As reluctant as I was to stay at a brewery, this was easily the best one I had visited.

We booked a sunrise hike for the following morning, starting at 4:30am. Incredibly our guide spoke English, which was a rarity for us. For about an hour we climbed up a mountain called "butt cheek", arriving out our viewpoint just as light was coming into the sky. The sunrise was off to the side, partially blocked by the surrounding trees. There was also a haze between us and the lake below, but overall we thought the view was fantastic. On our way back down the guide pointed out various birds, showing us through his binoculars. Not knowing anything about birds, I just nodded and pretended I had a clue what he was talking about. The only birds I remember seeing were the woodpecker (going nuts on a tree trunk) and the motmot (great name, great looking bird). The guide imitated all the bird calls he heard during the trek, which we found a little funny but he seemed very passionate about it.

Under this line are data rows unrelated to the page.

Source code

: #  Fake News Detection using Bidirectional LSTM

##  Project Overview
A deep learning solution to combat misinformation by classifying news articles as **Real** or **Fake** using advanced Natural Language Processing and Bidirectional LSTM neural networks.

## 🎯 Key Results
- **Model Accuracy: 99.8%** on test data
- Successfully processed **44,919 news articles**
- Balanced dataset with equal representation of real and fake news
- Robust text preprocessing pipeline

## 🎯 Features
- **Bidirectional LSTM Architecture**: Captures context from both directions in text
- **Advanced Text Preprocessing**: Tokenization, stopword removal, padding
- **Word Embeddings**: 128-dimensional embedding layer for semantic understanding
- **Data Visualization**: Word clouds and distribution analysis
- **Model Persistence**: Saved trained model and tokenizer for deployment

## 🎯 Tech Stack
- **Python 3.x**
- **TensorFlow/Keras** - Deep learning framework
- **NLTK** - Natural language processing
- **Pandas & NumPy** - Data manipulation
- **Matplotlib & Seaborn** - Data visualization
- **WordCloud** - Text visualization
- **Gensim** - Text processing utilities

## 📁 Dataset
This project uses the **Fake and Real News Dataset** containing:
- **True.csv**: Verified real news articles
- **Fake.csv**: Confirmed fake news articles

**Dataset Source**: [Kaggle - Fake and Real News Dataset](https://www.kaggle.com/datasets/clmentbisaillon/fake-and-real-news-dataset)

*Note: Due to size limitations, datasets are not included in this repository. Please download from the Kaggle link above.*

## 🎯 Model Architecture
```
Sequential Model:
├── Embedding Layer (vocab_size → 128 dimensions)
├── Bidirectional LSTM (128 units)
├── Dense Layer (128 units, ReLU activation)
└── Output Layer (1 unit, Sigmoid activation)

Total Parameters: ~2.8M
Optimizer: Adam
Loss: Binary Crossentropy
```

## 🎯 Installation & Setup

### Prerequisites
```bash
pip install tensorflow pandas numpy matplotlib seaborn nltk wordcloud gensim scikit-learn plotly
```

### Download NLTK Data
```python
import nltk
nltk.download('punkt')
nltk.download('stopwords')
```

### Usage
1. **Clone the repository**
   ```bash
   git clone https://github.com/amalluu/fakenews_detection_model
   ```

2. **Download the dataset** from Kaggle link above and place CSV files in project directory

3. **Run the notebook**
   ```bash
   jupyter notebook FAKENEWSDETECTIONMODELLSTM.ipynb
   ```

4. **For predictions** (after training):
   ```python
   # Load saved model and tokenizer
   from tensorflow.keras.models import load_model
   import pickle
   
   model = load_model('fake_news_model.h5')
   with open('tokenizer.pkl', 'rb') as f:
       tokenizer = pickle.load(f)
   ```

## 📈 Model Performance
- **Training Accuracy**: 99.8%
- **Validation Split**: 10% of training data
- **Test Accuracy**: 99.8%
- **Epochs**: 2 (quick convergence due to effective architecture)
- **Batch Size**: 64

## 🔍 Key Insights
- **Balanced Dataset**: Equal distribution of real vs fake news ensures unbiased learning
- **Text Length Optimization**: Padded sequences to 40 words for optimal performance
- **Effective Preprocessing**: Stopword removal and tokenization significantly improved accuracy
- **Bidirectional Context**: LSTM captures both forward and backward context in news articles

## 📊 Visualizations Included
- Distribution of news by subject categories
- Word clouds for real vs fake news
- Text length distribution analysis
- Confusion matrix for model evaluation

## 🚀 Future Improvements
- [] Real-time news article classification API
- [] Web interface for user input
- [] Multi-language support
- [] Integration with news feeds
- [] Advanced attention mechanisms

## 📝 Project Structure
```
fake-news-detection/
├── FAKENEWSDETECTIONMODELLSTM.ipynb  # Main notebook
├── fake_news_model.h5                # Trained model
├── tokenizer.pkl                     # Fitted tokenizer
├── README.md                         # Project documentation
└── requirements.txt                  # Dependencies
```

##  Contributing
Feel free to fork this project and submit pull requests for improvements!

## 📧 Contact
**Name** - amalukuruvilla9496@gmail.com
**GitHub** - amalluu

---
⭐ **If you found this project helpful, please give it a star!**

After a massive baleada breakfast at the brewery we caught a bus out the Pulhapanzak falls, a tall, fast-flowing waterfall with natural swimming pools at the top. It was wonderful to cool off in the refreshing water, but what I really wanted to do was the "Behind the Waterfall" tour. Danny, not so keen. So I joined a Honduran-American family to trek into this giant force of nature, not really knowing what I had signed up for.


Initially we walked down a muddy, slippery path directly into the falls' spray. I discovered quickly that my thongs/flip flops were not going to cut it, so they were abandoned and I barefooted it for the rest of the tour. The slipperiness factor didn't improve.

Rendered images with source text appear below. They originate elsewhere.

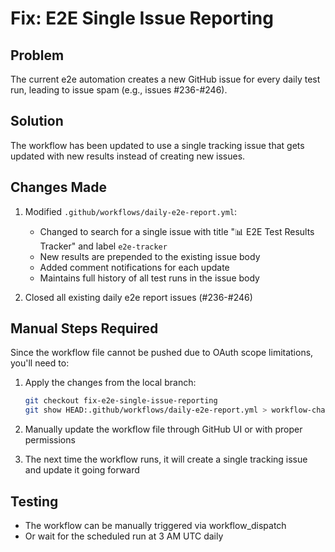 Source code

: # Fix: E2E Single Issue Reporting

## Problem
The current e2e automation creates a new GitHub issue for every daily test run, leading to issue spam (e.g., issues #236-#246).

## Solution
The workflow has been updated to use a single tracking issue that gets updated with new results instead of creating new issues.

## Changes Made
1. Modified `.github/workflows/daily-e2e-report.yml`:
   - Changed to search for a single issue with title "📊 E2E Test Results Tracker" and label `e2e-tracker`
   - New results are prepended to the existing issue body
   - Added comment notifications for each update
   - Maintains full history of all test runs in the issue body

2. Closed all existing daily e2e report issues (#236-#246)

## Manual Steps Required
Since the workflow file cannot be pushed due to OAuth scope limitations, you'll need to:

1. Apply the changes from the local branch:
   ```bash
   git checkout fix-e2e-single-issue-reporting
   git show HEAD:.github/workflows/daily-e2e-report.yml > workflow-changes.yml
   ```

2. Manually update the workflow file through GitHub UI or with proper permissions

3. The next time the workflow runs, it will create a single tracking issue and update it going forward

## Testing
- The workflow can be manually triggered via workflow_dispatch
- Or wait for the scheduled run at 3 AM UTC daily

Once we arrived at the bottom of the falls we jumped from a rock straight into a rock pool, getting completely drenched. I had no idea I needed a change of clothes for this tour. We climbed around rocky outcrops and swam into small caverns before reaching a ledge directly behind the main drop, using a rope to pull ourselves up. I also had no idea I would be getting such a great workout. From the ledge we could poke our heads out and look directly up to see the water coming over the top of the falls. The water then landed only a couple of metres away from us. It was hard to describe the feeling of being in that spot, with the deafening water surging past, but invigorating comes close. It was almost like an adrenaline rush, creating an energy in me that was being fed by the power of the water. Danny really missed out.

The front of the falls.

The back of the falls (looking up).

From the falls we caught three buses to reach Taulabe caves. A middle-aged local man on the last bus thought we looked friendly, so decided to chat to us for the entire trip. At some point we apparently came best friends, and he told us to call him next time we were in Honduras so he could come and pick us up. Our stop could not come soon enough. The caves were decent, quite tall and headed a fair way into the mountain. Coloured lights lit up various structures all the way along. The word "tacky" comes to mind.

By the time we arrived back at the brewery we had caught seven buses that day, and never waited more than five minutes for one of them. Now that was a well set up public transport system. Danny went straight for the beer while I took a walk to the lake, determined to see it at ground level before we left. I found a path heading towards the water, through a tropical forest and along a canal. 30 minutes later I hit the lake, which was still hazy but peaceful. There were a couple of small boats cruising around and the sun had just disappeared behind the mountains. It would have been much nicer to stay directly on the lake rather than in a beer factory, but I also knew that being able to say, "We stayed at a brewery" would probably be the highlight of the whole trip for Danny.